Instructions for the task >> Look below for the line that has "(multi-part MIME) renders". Set down the lines from there through the line that has "- A record to EIP with TTL 300.", exactly as written.

+ + + +

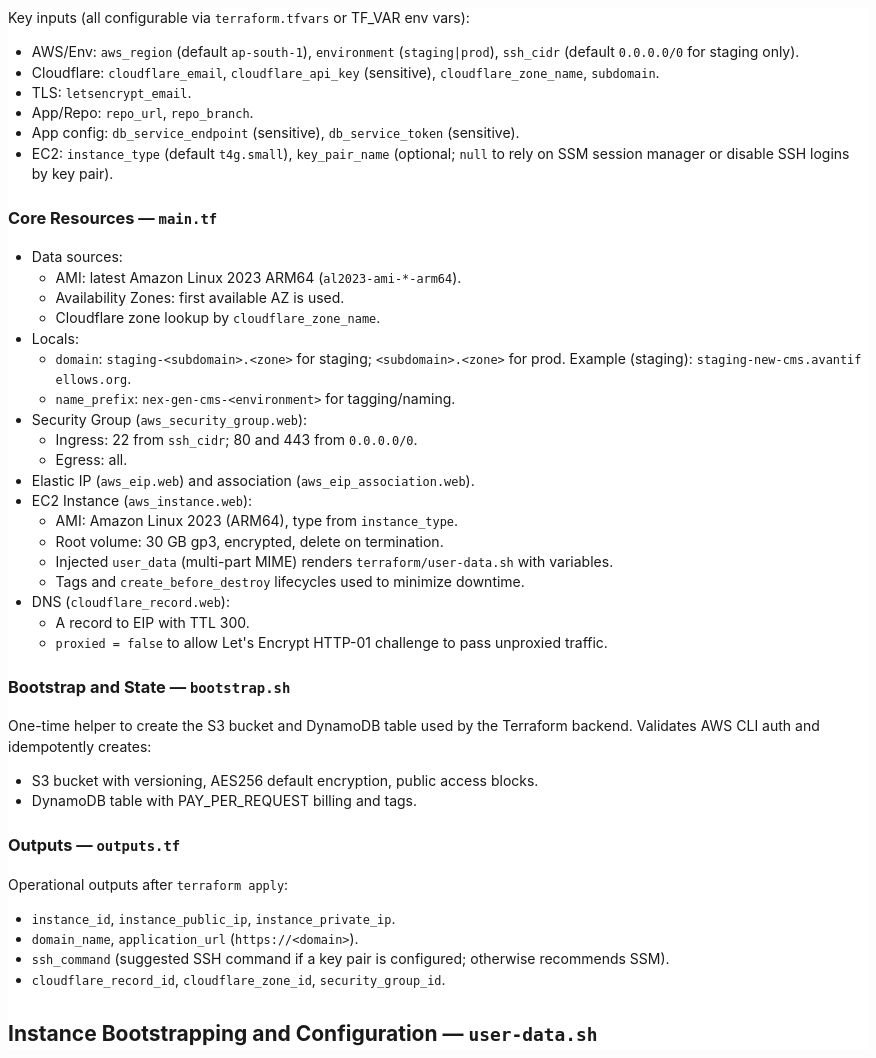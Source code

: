 Key inputs (all configurable via `terraform.tfvars` or TF_VAR env vars):

- AWS/Env: `aws_region` (default `ap-south-1`), `environment` (`staging|prod`), `ssh_cidr` (default `0.0.0.0/0` for staging only).
- Cloudflare: `cloudflare_email`, `cloudflare_api_key` (sensitive), `cloudflare_zone_name`, `subdomain`.
- TLS: `letsencrypt_email`.
- App/Repo: `repo_url`, `repo_branch`.
- App config: `db_service_endpoint` (sensitive), `db_service_token` (sensitive).
- EC2: `instance_type` (default `t4g.small`), `key_pair_name` (optional; `null` to rely on SSM session manager or disable SSH logins by key pair).

### Core Resources — `main.tf`

- Data sources:
  - AMI: latest Amazon Linux 2023 ARM64 (`al2023-ami-*-arm64`).
  - Availability Zones: first available AZ is used.
  - Cloudflare zone lookup by `cloudflare_zone_name`.
- Locals:
  - `domain`: `staging-<subdomain>.<zone>` for staging; `<subdomain>.<zone>` for prod. Example (staging): `staging-new-cms.avantifellows.org`.
  - `name_prefix`: `nex-gen-cms-<environment>` for tagging/naming.
- Security Group (`aws_security_group.web`):
  - Ingress: 22 from `ssh_cidr`; 80 and 443 from `0.0.0.0/0`.
  - Egress: all.
- Elastic IP (`aws_eip.web`) and association (`aws_eip_association.web`).
- EC2 Instance (`aws_instance.web`):
  - AMI: Amazon Linux 2023 (ARM64), type from `instance_type`.
  - Root volume: 30 GB gp3, encrypted, delete on termination.
  - Injected `user_data` (multi-part MIME) renders `terraform/user-data.sh` with variables.
  - Tags and `create_before_destroy` lifecycles used to minimize downtime.
- DNS (`cloudflare_record.web`):
  - A record to EIP with TTL 300.
  - `proxied = false` to allow Let's Encrypt HTTP-01 challenge to pass unproxied traffic.

### Bootstrap and State — `bootstrap.sh`

One-time helper to create the S3 bucket and DynamoDB table used by the Terraform backend. Validates AWS CLI auth and idempotently creates:

- S3 bucket with versioning, AES256 default encryption, public access blocks.
- DynamoDB table with PAY_PER_REQUEST billing and tags.

### Outputs — `outputs.tf`

Operational outputs after `terraform apply`:

- `instance_id`, `instance_public_ip`, `instance_private_ip`.
- `domain_name`, `application_url` (`https://<domain>`).
- `ssh_command` (suggested SSH command if a key pair is configured; otherwise recommends SSM).
- `cloudflare_record_id`, `cloudflare_zone_id`, `security_group_id`.

## Instance Bootstrapping and Configuration — `user-data.sh`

+ + + +

Answer section >>
  - Injected `user_data` (multi-part MIME) renders `terraform/user-data.sh` with variables.
  - Tags and `create_before_destroy` lifecycles used to minimize downtime.
- DNS (`cloudflare_record.web`):
  - A record to EIP with TTL 300.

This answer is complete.